Exercise goal
If a line holds the word "required", copy it from the entries.
┏━━
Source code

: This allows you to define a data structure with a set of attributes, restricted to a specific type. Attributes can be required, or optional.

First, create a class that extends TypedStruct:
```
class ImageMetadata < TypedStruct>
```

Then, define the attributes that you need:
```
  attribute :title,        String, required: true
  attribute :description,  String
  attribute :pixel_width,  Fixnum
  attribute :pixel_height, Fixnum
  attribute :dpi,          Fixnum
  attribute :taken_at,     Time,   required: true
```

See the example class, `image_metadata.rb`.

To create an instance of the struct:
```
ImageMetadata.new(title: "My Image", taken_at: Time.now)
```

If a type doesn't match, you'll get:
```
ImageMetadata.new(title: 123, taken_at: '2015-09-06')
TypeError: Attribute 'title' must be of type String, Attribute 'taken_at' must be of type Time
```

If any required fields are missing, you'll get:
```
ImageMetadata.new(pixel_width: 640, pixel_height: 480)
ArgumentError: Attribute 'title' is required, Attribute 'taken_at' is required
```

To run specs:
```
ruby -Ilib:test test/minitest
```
┗━━
Response area
: This allows you to define a data structure with a set of attributes, restricted to a specific type. Attributes can be required, or optional.
  attribute :title,        String, required: true
  attribute :taken_at,     Time,   required: true
If any required fields are missing, you'll get:
ArgumentError: Attribute 'title' is required, Attribute 'taken_at' is required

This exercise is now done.